— What needs to be done —
From the entries below, copy every line where the string "witharray" appears.

[Items from a data source]
Segment Open

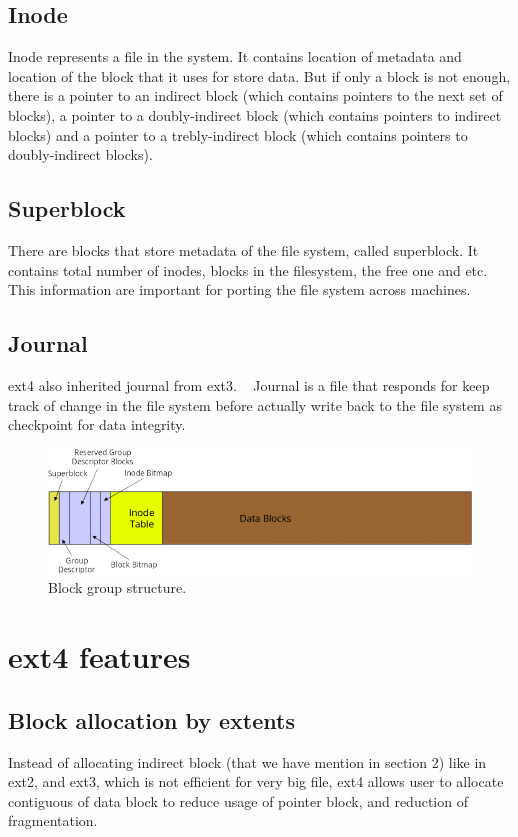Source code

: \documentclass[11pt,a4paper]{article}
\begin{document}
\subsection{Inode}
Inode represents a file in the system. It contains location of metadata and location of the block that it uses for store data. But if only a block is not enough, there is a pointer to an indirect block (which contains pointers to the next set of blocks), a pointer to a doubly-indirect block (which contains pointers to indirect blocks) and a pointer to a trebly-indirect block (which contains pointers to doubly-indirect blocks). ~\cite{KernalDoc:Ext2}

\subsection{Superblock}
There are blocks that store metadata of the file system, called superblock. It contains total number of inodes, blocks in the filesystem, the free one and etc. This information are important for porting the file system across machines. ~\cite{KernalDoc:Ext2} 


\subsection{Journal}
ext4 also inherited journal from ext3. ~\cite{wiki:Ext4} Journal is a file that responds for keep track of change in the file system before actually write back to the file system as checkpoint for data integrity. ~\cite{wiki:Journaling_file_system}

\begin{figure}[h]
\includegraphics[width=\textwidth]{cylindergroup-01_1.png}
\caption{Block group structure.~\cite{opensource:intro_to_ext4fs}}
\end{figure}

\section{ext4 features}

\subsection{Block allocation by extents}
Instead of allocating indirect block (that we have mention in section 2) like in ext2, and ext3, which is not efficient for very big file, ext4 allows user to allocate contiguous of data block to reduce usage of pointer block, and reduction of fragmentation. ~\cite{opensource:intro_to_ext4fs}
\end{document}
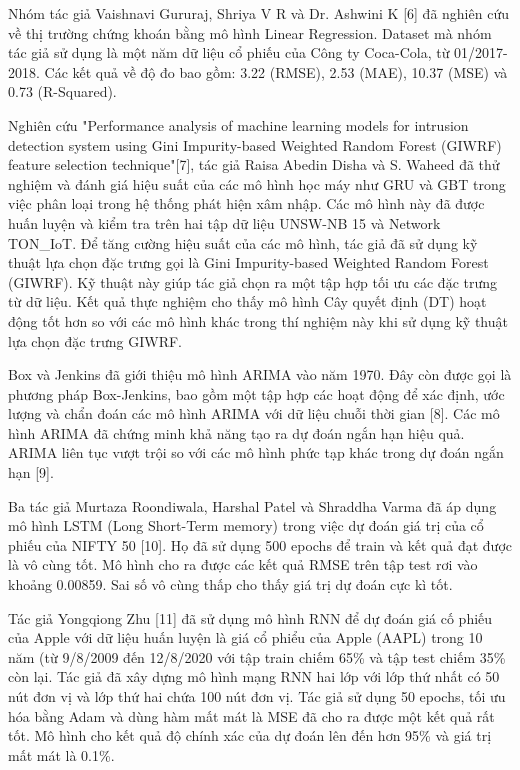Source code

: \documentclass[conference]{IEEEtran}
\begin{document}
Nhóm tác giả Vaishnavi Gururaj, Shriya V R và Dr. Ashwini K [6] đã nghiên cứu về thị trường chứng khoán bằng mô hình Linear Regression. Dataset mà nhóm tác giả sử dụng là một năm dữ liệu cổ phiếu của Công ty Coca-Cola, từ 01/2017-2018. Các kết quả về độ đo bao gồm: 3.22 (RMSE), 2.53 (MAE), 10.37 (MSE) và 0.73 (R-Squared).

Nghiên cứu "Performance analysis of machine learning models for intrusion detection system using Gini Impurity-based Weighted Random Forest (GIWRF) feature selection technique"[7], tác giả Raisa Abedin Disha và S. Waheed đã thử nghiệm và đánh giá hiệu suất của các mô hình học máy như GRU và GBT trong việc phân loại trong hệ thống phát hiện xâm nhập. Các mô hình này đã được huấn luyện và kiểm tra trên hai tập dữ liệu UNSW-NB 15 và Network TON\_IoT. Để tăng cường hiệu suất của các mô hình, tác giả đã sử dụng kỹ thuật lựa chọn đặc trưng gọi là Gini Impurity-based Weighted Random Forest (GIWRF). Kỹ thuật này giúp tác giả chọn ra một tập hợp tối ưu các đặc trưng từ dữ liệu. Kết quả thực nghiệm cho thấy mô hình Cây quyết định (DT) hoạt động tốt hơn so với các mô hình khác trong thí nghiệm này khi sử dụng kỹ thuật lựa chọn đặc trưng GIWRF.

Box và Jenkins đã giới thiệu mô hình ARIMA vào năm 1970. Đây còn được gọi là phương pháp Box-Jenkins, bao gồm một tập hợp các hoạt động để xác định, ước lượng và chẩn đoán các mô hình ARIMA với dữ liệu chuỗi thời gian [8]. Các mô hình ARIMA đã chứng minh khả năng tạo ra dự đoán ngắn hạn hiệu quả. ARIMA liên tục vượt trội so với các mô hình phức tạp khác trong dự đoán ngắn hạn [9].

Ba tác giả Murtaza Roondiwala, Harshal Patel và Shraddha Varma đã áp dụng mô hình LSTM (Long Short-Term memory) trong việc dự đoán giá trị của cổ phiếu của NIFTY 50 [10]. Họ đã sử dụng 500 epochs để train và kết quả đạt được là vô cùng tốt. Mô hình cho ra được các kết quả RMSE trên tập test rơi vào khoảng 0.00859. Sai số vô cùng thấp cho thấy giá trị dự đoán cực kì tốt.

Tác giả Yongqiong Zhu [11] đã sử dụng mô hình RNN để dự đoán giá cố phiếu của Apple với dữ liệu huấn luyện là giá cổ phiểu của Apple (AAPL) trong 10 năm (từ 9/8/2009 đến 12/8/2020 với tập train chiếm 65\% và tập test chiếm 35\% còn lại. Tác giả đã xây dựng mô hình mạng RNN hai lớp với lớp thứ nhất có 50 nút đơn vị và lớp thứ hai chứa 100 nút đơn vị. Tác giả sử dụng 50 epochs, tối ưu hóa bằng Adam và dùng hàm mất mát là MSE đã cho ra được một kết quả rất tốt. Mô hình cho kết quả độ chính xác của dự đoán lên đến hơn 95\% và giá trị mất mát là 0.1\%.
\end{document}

Segment Closed
Segment Open

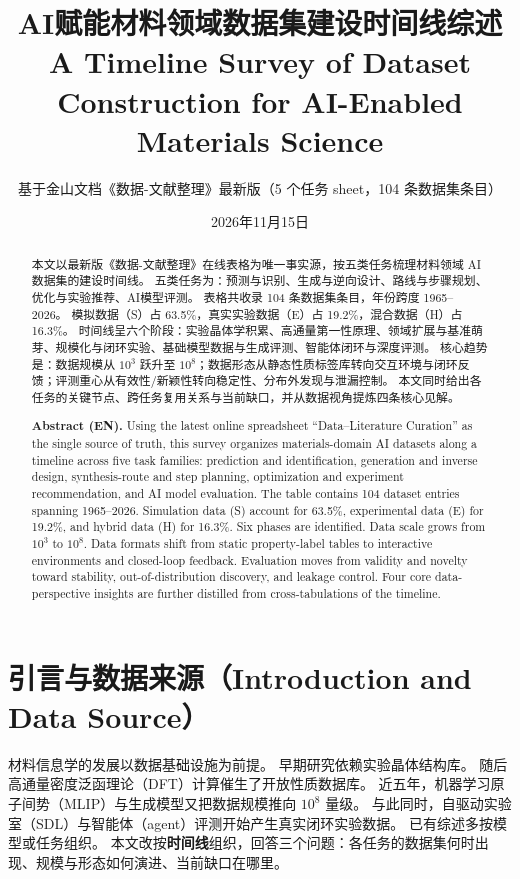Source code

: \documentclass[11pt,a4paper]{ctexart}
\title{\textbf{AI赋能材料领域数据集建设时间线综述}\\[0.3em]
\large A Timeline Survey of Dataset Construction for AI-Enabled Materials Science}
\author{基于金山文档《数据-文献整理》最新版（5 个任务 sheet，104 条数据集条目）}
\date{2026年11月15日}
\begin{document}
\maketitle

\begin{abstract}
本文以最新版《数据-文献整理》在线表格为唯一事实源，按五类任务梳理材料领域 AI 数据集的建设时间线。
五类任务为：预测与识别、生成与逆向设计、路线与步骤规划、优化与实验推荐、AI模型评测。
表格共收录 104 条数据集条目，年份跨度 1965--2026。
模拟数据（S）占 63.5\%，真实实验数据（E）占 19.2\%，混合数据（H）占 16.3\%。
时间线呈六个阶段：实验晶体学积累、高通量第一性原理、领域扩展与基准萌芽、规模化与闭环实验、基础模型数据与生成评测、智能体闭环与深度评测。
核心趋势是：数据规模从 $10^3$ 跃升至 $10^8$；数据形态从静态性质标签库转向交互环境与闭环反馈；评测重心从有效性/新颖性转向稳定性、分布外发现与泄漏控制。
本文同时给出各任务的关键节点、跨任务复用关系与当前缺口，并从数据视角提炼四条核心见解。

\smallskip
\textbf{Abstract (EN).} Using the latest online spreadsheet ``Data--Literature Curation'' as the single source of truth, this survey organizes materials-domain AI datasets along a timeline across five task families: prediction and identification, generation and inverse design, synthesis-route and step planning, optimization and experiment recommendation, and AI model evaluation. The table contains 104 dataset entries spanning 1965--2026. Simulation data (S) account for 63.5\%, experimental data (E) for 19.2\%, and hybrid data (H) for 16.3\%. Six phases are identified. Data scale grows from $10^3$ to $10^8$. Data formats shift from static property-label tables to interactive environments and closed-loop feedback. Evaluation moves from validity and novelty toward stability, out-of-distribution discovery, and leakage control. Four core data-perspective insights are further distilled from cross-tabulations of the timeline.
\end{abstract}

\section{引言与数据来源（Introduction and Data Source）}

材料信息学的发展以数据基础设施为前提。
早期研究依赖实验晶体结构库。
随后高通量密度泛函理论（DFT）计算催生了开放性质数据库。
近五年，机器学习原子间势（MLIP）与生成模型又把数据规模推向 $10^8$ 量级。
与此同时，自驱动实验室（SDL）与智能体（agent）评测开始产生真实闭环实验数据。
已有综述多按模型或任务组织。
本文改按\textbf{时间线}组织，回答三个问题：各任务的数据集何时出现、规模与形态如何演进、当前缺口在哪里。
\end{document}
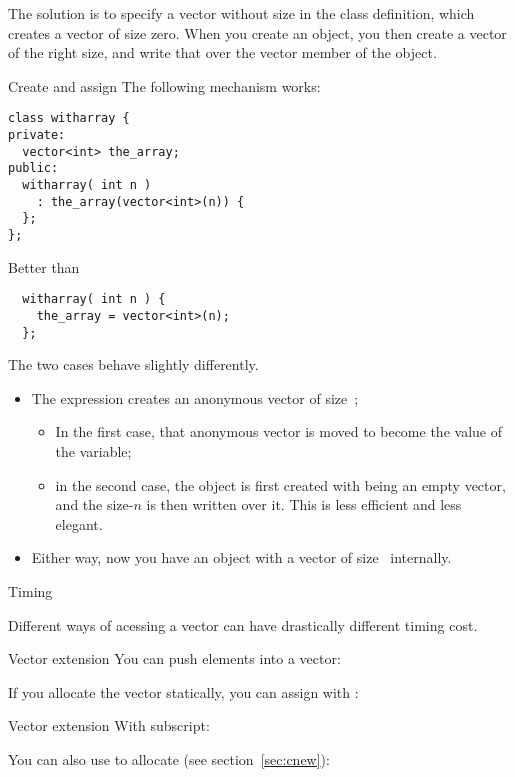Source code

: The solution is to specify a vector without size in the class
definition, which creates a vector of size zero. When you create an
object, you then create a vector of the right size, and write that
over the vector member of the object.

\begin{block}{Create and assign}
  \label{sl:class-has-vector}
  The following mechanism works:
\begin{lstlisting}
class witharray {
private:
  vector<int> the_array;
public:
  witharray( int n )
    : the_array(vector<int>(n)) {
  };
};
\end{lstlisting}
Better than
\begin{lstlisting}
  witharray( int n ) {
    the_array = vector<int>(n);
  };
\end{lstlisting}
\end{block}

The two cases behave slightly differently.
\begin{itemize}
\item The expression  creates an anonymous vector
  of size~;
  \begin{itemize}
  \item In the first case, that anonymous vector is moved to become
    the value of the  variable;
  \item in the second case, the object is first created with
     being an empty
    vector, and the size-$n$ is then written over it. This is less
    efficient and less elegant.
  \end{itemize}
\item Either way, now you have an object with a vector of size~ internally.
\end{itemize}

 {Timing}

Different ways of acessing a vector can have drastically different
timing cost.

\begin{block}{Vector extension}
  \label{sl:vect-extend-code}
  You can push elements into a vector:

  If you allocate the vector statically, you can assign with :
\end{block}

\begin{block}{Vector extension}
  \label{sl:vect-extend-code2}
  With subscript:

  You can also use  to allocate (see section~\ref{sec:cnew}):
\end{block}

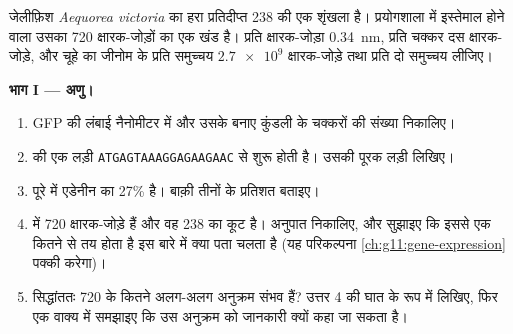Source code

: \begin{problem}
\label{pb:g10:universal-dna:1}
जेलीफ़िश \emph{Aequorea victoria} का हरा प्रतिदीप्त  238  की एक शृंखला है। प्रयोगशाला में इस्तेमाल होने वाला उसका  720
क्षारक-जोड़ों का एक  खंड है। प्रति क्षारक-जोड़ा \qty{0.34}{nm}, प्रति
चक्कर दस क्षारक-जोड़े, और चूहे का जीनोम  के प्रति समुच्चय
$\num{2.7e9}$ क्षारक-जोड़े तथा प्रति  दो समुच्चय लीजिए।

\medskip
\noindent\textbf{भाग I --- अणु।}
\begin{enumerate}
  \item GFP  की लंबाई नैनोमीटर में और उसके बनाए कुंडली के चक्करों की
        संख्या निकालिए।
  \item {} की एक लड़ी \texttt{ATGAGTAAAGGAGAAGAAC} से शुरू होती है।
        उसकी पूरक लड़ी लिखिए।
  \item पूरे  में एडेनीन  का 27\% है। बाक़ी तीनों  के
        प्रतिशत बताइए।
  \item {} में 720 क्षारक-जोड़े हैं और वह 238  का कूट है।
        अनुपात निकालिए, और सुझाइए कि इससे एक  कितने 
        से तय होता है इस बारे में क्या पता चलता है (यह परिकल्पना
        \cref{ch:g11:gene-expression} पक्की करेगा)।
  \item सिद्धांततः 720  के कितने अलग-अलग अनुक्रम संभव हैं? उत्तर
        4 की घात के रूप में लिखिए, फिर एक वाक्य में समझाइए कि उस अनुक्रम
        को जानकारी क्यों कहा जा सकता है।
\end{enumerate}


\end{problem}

Segment Closed

— Response below —
class witharray {
  witharray( int n )
  witharray( int n ) {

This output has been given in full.